How to complete this task -> Beginning at the line that contains "- **Single Provider**: Only" and ending at the last line of the entries, write out each line exactly; include nothing outside that span.
*** Excerpted data ***
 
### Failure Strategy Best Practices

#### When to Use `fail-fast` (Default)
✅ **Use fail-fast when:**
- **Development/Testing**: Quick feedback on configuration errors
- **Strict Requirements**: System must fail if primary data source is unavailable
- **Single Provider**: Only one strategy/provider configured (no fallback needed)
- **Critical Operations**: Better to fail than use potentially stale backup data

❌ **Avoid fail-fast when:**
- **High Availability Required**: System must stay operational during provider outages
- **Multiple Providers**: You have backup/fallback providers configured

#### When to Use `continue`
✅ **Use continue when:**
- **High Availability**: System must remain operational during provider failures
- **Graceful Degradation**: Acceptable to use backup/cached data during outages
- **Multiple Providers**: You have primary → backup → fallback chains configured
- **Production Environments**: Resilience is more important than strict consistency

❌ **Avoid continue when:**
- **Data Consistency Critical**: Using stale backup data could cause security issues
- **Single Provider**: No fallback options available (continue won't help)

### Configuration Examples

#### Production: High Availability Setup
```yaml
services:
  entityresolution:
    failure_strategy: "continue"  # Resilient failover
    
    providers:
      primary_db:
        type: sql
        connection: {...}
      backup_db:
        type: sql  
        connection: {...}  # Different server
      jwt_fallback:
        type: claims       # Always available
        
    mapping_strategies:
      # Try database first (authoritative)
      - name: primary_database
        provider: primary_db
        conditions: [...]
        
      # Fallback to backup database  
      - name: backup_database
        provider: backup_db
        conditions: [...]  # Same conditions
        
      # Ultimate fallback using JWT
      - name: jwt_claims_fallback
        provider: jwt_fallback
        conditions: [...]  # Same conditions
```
*** End of Excerpted data ***
Reply ->
- **Single Provider**: Only one strategy/provider configured (no fallback needed)
- **Critical Operations**: Better to fail than use potentially stale backup data

❌ **Avoid fail-fast when:**
- **High Availability Required**: System must stay operational during provider outages
- **Multiple Providers**: You have backup/fallback providers configured

#### When to Use `continue`
✅ **Use continue when:**
- **High Availability**: System must remain operational during provider failures
- **Graceful Degradation**: Acceptable to use backup/cached data during outages
- **Multiple Providers**: You have primary → backup → fallback chains configured
- **Production Environments**: Resilience is more important than strict consistency

❌ **Avoid continue when:**
- **Data Consistency Critical**: Using stale backup data could cause security issues
- **Single Provider**: No fallback options available (continue won't help)

### Configuration Examples

#### Production: High Availability Setup
```yaml
services:
  entityresolution:
    failure_strategy: "continue"  # Resilient failover
    
    providers:
      primary_db:
        type: sql
        connection: {...}
      backup_db:
        type: sql  
        connection: {...}  # Different server
      jwt_fallback:
        type: claims       # Always available
        
    mapping_strategies:
      # Try database first (authoritative)
      - name: primary_database
        provider: primary_db
        conditions: [...]
        
      # Fallback to backup database  
      - name: backup_database
        provider: backup_db
        conditions: [...]  # Same conditions
        
      # Ultimate fallback using JWT
      - name: jwt_claims_fallback
        provider: jwt_fallback
        conditions: [...]  # Same conditions
```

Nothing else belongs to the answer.